Nouveau focus sur les deux modes de règlements à l'amiable alternatifs des litiges, la Médiation et la Procédure participative, qui doivent permettre de réduire les recours devant le Conseil de Prud'hommes.

Le bureau de conciliation est rebaptisé bureau de conciliation et d'orientation (BCO). Son rôle est de concilier les parties et d'orienter efficacement vers une des formations du bureau de jugement.

Les nouvelles mesures pour les procédures prud'homales

Médiation conventionnelle

La médiation conventionnelle est ouverte au champ prud'homal et résulte de la suppression de l'article 24 de la loi n°95-125 du 8 février 1995, relative à l'organisation des juridictions et à la procédure civile, administrative et pénale.

Elle consiste à résoudre à l'amiable des différends concernant le contrat de travail grâce à l'aide d'un médiateur désigné avec l'accord des parties, ou par le juge, avant la saisine du Conseil de Prud'hommes. L'accord des parties peut être soumis à l'homologation du juge.

Ce recours à la médiation reste une simple faculté pour les parties.

La décision prise lors de la médiation ne peut être présentée devant une instance judiciaire ou arbitrale qu'avec l'accord des parties.

Attention ! La médiation conventionnelle ne doit pas se confondre avec la médiation judiciaire proposée par le juge en matière prud'homale.

Procédure participative

La loi instaure le recours à la procédure participative par le salarié et l'employeur dans les conditions suivantes :

Un règlement à l'amiable des différends par les parties avant tout procès peut désormais être mis en œuvre pour une durée déterminée, par la signature d'une convention de procédure participative.
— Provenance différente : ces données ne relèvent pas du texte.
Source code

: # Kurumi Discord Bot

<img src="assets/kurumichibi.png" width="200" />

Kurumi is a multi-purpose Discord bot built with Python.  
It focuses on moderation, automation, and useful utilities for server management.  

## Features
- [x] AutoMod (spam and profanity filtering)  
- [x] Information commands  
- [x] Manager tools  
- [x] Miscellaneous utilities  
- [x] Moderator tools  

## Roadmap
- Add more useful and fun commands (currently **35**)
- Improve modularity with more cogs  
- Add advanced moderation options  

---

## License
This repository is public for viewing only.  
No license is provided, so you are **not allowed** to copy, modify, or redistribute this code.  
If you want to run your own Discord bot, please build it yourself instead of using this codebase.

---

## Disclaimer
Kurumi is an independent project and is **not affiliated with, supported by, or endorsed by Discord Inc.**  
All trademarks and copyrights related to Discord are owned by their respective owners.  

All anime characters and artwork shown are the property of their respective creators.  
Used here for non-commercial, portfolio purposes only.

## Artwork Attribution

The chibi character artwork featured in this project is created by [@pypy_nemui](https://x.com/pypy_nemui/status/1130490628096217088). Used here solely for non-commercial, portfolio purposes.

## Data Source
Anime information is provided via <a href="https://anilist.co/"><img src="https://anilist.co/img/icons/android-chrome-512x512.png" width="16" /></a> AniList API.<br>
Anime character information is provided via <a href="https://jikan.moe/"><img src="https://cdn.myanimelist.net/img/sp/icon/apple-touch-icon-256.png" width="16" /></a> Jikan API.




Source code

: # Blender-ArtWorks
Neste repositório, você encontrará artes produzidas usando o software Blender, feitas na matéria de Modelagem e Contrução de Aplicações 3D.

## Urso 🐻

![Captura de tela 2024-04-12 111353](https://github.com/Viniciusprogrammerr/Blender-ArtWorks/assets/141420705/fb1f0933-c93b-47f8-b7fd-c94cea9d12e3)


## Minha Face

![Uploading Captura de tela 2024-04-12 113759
En effet, le dernier alinéa de l'article 2064 du code civil est abrogé, ce qui permet aux litiges nés à l'occasion du contrat de travail de ne plus être exclus des conventions amiables entre les employeurs et les salariés.
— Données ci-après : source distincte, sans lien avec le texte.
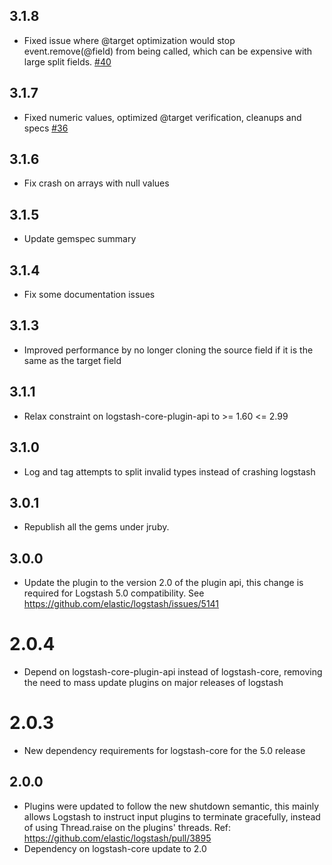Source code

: ## 3.1.8
  - Fixed issue where @target optimization would stop event.remove(@field) from being called, which can be expensive with large split fields. [#40](https://github.com/logstash-plugins/logstash-filter-split/pull/40)

## 3.1.7
  - Fixed numeric values, optimized @target verification, cleanups and specs [#36](https://github.com/logstash-plugins/logstash-filter-split/pull/36)

## 3.1.6
  - Fix crash on arrays with null values

## 3.1.5
  - Update gemspec summary

## 3.1.4
  - Fix some documentation issues

## 3.1.3
  - Improved performance by no longer cloning the source field if it is the same as the target field
## 3.1.1
  - Relax constraint on logstash-core-plugin-api to >= 1.60 <= 2.99

## 3.1.0
  - Log and tag attempts to split invalid types instead of crashing logstash
## 3.0.1
  - Republish all the gems under jruby.
## 3.0.0
  - Update the plugin to the version 2.0 of the plugin api, this change is required for Logstash 5.0 compatibility. See https://github.com/elastic/logstash/issues/5141
# 2.0.4
  - Depend on logstash-core-plugin-api instead of logstash-core, removing the need to mass update plugins on major releases of logstash
# 2.0.3
  - New dependency requirements for logstash-core for the 5.0 release
## 2.0.0
 - Plugins were updated to follow the new shutdown semantic, this mainly allows Logstash to instruct input plugins to terminate gracefully,
   instead of using Thread.raise on the plugins' threads. Ref: https://github.com/elastic/logstash/pull/3895
 - Dependency on logstash-core update to 2.0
Les parties s'engagent pendant la durée de la convention participative à régler leur litige à l'amiable avec l'assistance d'un avocat, la juridiction prud'homale n'est donc pas saisie à ce stade.

Création d'un bureau de conciliation et d'orientation (BCO)

Procédure prud'homale avant la réforme 

La procédure débute par une phase de conciliation des litiges devant le bureau de conciliation.

En cas d'échec de cette phase de conciliation, une phase de jugement est mise en œuvre par le bureau de jugement constitué d'un nombre identique de conseillers employeurs et salariés (au moins deux employeurs et deux salariés).

En cas de départage de voix des conseillers prud'homaux, l'affaire est renvoyée à une audience de départage présidée par le juge d'instance.

Procédure prud'homale après la réforme :

Le bureau de conciliation est désormais dénommé bureau de conciliation et d'orientation (BCO).

La loi inscrit dans l'article L. 1454-1 du Code du travail que la mission principale du bureau de conciliation et d'orientation (BCO), est "de concilier les parties".

La conciliation n'est plus conçue comme une simple phase procédurale. Le BCO doit assurer la mise en état des affaires (rassemblement des pièces...).

En cas d'échec de la conciliation, le BCO a désormais une mission d'orientation vers la formation de jugement la plus adaptée :

  • la formation restreinte du bureau de jugement,
  • la formation normale (cas général),
  • le renvoi direct en départage.

Renvoi devant le bureau de jugement dans sa formation restreinte

Le BCO peut d'office, en raison de la nature de l'affaire, renvoyer celle-ci devant une formation restreinte avec l'accord des parties.

Cette nouvelle voie est ouverte aux dossiers relatifs à un licenciement ou une demande de résiliation judiciaire du contrat de travail.

La formation restreinte du bureau de jugement, composée de deux conseillers prud'homaux (un conseiller salarié et conseiller employeur), doit statuer dans un délai de 3 mois.

La formation normale (cas général) : Bureau de jugement classique

Si les parties refusent le renvoi vers la formation restreinte, le BCO a la possibilité de renvoyer l'affaire devant la formation normale du bureau de jugement (4 juges non professionnels), tel qu'il existe aujourd'hui.

La possibilité d'un renvoi direct en départage devant le juge départiteur

Si la nature de l'affaire le justifie ou si les deux parties le demandent, le BCO peut également renvoyer directement le dossier devant la formation de départage présidée par un juge professionnel.